(Raw data):
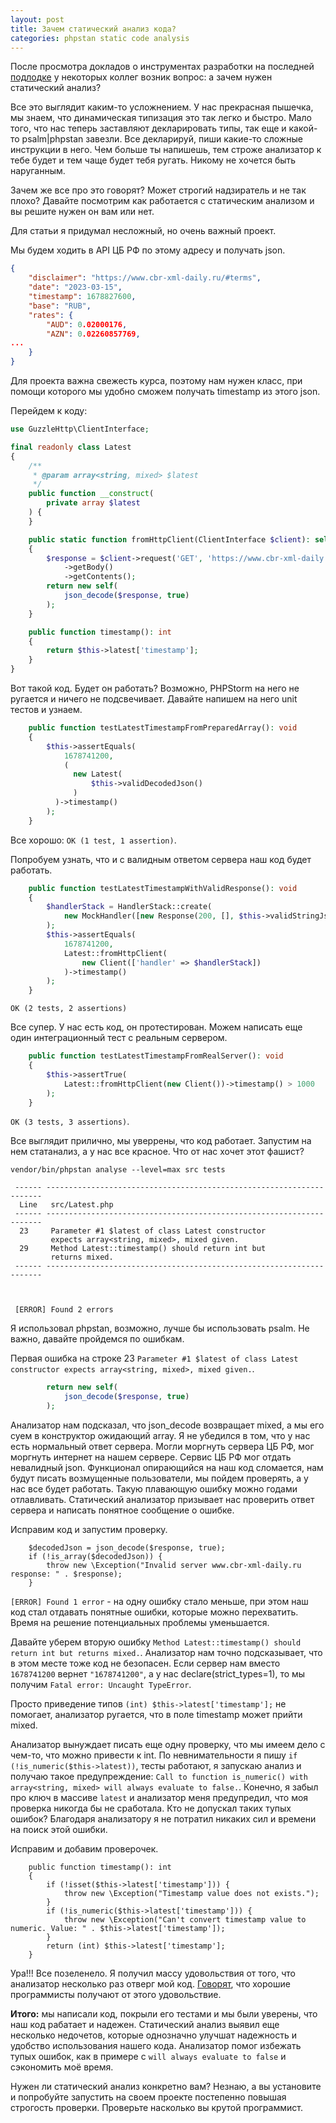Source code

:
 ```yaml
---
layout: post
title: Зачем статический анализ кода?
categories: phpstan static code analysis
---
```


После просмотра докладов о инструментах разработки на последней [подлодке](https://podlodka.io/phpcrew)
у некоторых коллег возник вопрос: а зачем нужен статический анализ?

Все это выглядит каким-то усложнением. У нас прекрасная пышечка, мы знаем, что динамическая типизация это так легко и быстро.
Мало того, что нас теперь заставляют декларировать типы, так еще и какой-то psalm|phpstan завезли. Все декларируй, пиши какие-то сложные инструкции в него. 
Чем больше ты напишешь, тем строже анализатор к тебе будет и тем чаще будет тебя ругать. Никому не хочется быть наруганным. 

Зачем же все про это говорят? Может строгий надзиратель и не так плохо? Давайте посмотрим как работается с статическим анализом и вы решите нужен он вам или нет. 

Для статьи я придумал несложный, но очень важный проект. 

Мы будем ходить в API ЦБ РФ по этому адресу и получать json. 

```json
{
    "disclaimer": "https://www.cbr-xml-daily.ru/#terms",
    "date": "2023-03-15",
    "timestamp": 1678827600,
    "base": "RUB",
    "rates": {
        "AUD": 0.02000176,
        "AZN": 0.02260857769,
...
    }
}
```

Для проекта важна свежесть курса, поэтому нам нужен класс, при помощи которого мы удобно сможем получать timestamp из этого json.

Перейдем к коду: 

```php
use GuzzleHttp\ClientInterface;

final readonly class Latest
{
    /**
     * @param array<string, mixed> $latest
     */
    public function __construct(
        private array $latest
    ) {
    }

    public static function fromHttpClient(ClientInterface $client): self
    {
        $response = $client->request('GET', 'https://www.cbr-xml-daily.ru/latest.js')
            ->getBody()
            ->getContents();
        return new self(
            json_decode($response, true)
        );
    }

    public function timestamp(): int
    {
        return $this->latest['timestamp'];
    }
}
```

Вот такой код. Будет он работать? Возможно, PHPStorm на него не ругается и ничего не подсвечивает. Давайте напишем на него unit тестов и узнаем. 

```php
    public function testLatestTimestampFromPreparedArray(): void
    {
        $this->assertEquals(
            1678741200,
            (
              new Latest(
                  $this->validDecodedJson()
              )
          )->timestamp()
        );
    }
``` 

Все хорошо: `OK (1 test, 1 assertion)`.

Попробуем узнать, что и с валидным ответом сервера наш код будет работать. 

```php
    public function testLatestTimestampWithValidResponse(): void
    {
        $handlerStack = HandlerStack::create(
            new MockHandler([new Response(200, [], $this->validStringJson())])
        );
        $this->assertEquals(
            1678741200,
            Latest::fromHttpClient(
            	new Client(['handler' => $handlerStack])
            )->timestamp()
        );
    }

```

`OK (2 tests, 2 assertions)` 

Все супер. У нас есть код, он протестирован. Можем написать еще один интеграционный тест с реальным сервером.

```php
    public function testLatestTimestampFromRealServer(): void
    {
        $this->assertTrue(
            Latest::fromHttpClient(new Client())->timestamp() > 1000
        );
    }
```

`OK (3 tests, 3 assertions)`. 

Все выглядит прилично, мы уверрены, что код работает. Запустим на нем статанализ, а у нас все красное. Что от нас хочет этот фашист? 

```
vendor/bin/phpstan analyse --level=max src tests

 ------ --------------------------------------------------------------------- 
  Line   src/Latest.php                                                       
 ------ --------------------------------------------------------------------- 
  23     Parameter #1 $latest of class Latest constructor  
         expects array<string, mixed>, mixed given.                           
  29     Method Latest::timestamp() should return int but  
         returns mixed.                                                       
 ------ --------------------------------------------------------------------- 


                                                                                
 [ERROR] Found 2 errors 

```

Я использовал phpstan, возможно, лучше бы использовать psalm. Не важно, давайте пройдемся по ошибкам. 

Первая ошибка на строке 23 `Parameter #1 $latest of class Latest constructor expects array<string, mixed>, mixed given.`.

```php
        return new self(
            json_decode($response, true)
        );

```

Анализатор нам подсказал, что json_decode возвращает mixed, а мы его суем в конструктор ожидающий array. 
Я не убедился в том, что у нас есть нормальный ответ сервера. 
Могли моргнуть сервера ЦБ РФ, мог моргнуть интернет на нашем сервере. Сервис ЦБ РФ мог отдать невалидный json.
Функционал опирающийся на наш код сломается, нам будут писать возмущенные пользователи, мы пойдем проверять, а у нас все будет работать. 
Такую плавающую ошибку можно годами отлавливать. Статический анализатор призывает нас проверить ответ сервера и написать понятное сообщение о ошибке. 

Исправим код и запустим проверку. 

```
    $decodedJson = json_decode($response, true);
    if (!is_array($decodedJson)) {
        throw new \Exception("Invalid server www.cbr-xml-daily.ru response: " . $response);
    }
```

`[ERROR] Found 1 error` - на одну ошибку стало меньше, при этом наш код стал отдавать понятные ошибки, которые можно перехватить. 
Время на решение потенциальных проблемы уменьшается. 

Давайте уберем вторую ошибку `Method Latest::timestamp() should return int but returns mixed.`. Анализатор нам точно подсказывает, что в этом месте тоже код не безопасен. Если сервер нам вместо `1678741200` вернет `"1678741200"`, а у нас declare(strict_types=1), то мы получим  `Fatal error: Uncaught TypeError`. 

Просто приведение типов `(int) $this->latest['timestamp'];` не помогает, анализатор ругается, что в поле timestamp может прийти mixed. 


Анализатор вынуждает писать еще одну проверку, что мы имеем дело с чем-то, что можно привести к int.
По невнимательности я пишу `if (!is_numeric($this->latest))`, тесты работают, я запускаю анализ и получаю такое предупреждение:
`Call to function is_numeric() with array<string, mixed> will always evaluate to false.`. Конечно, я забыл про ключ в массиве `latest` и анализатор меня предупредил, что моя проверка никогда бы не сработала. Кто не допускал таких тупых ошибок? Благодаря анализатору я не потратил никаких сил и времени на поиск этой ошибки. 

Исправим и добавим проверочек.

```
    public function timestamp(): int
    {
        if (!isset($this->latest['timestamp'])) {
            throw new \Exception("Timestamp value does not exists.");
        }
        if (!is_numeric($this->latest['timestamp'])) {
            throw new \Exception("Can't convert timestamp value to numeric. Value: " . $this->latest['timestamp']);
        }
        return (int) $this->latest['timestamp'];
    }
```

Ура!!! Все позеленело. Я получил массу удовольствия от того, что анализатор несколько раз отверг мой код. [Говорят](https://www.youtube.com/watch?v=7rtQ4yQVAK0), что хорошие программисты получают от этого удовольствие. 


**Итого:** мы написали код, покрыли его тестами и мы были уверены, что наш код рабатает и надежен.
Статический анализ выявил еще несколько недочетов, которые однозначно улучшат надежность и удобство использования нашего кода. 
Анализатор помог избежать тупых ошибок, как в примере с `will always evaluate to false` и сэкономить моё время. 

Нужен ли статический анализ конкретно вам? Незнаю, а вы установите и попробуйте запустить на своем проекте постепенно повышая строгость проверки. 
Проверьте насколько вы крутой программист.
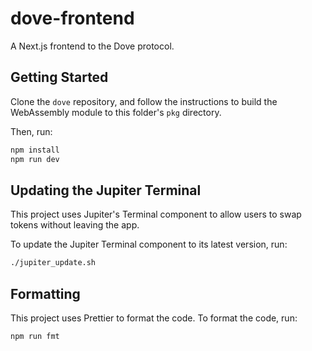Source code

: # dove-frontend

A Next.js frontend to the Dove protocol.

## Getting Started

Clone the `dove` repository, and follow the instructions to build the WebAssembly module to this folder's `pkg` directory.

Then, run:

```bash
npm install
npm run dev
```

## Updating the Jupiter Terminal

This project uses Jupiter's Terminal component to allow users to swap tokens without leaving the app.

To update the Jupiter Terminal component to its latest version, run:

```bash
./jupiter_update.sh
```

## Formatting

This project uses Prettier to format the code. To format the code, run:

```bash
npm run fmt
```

(Exercise directions):
The expected answer is an exact copy of the lines above, beginning at the line with "поиск этой ошибки." and ending at the line with "Анализатор помог избежать", with both ends in.

(Response box):
`Call to function is_numeric() with array<string, mixed> will always evaluate to false.`. Конечно, я забыл про ключ в массиве `latest` и анализатор меня предупредил, что моя проверка никогда бы не сработала. Кто не допускал таких тупых ошибок? Благодаря анализатору я не потратил никаких сил и времени на поиск этой ошибки. 

Исправим и добавим проверочек.

```
    public function timestamp(): int
    {
        if (!isset($this->latest['timestamp'])) {
            throw new \Exception("Timestamp value does not exists.");
        }
        if (!is_numeric($this->latest['timestamp'])) {
            throw new \Exception("Can't convert timestamp value to numeric. Value: " . $this->latest['timestamp']);
        }
        return (int) $this->latest['timestamp'];
    }
```

Ура!!! Все позеленело. Я получил массу удовольствия от того, что анализатор несколько раз отверг мой код. [Говорят](https://www.youtube.com/watch?v=7rtQ4yQVAK0), что хорошие программисты получают от этого удовольствие. 


**Итого:** мы написали код, покрыли его тестами и мы были уверены, что наш код рабатает и надежен.
Статический анализ выявил еще несколько недочетов, которые однозначно улучшат надежность и удобство использования нашего кода. 
Анализатор помог избежать тупых ошибок, как в примере с `will always evaluate to false` и сэкономить моё время. 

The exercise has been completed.